EXERCISE BRIEF
Copy nothing but the text: reproduce each line of the listing exactly and leave the pictures out.

SUPPLIED RECORDS
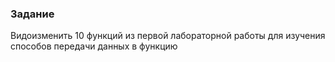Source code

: ### Задание
Видоизменить 10 функций из первой лабораторной работы для изучения способов передачи данных в функцию
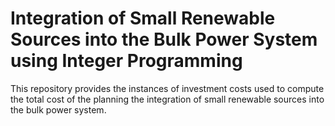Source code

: # Integration of Small Renewable Sources into the Bulk Power System using Integer Programming
This repository provides the instances of investment costs used to compute the total cost of the planning the integration of small renewable sources into the bulk power system.
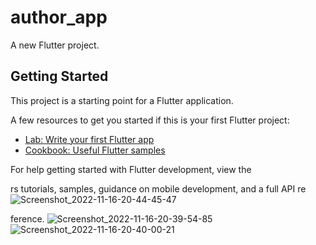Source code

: # author_app

A new Flutter project.

## Getting Started

This project is a starting point for a Flutter application.

A few resources to get you started if this is your first Flutter project:

- [Lab: Write your first Flutter app](https://docs.flutter.dev/get-started/codelab)
- [Cookbook: Useful Flutter samples](https://docs.flutter.dev/cookbook)

For help getting started with Flutter development, view the

rs tutorials,
samples, guidance on mobile development, and a full API re![Screenshot_2022-11-16-20-44-45-47](https://user-images.githubusercontent.com/111499619/202233100-335babb2-3f8a-40e4-aa1f-17699c0cf503.png)

ference.
![Screenshot_2022-11-16-20-39-54-85](https://user-images.githubusercontent.com/111499619/202233932-7f62d92b-e16c-41d0-9b00-6d51bfed5e9a.png)
![Screenshot_2022-11-16-20-40-00-21](https://user-images.githubusercontent.com/111499619/202233972-94ac2de4-1b24-4ce4-8765-6a6df9f01f26.png)
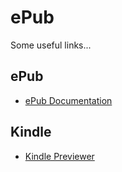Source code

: # ePub
Some useful links...

## ePub
- [ePub Documentation](https://idpf.org/epub/dir)

## Kindle
- [Kindle Previewer](https://www.amazon.com/Kindle-Previewer/b?node=21381691011)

ANSWER TO THE EXERCISE
Source code

: ### Задание
Видоизменить 10 функций из первой лабораторной работы для изучения способов передачи данных в функцию
Source code

: # Integration of Small Renewable Sources into the Bulk Power System using Integer Programming
This repository provides the instances of investment costs used to compute the total cost of the planning the integration of small renewable sources into the bulk power system.
Source code

: # author_app

A new Flutter project.

## Getting Started

This project is a starting point for a Flutter application.

A few resources to get you started if this is your first Flutter project:

- [Lab: Write your first Flutter app](https://docs.flutter.dev/get-started/codelab)
- [Cookbook: Useful Flutter samples](https://docs.flutter.dev/cookbook)

For help getting started with Flutter development, view the

rs tutorials,
samples, guidance on mobile development, and a full API re![Screenshot_2022-11-16-20-44-45-47](https://user-images.githubusercontent.com/111499619/202233100-335babb2-3f8a-40e4-aa1f-17699c0cf503.png)

ference.
![Screenshot_2022-11-16-20-39-54-85](https://user-images.githubusercontent.com/111499619/202233932-7f62d92b-e16c-41d0-9b00-6d51bfed5e9a.png)
![Screenshot_2022-11-16-20-40-00-21](https://user-images.githubusercontent.com/111499619/202233972-94ac2de4-1b24-4ce4-8765-6a6df9f01f26.png)
Source code

: # ePub
Some useful links...

## ePub
- [ePub Documentation](https://idpf.org/epub/dir)

## Kindle
- [Kindle Previewer](https://www.amazon.com/Kindle-Previewer/b?node=21381691011)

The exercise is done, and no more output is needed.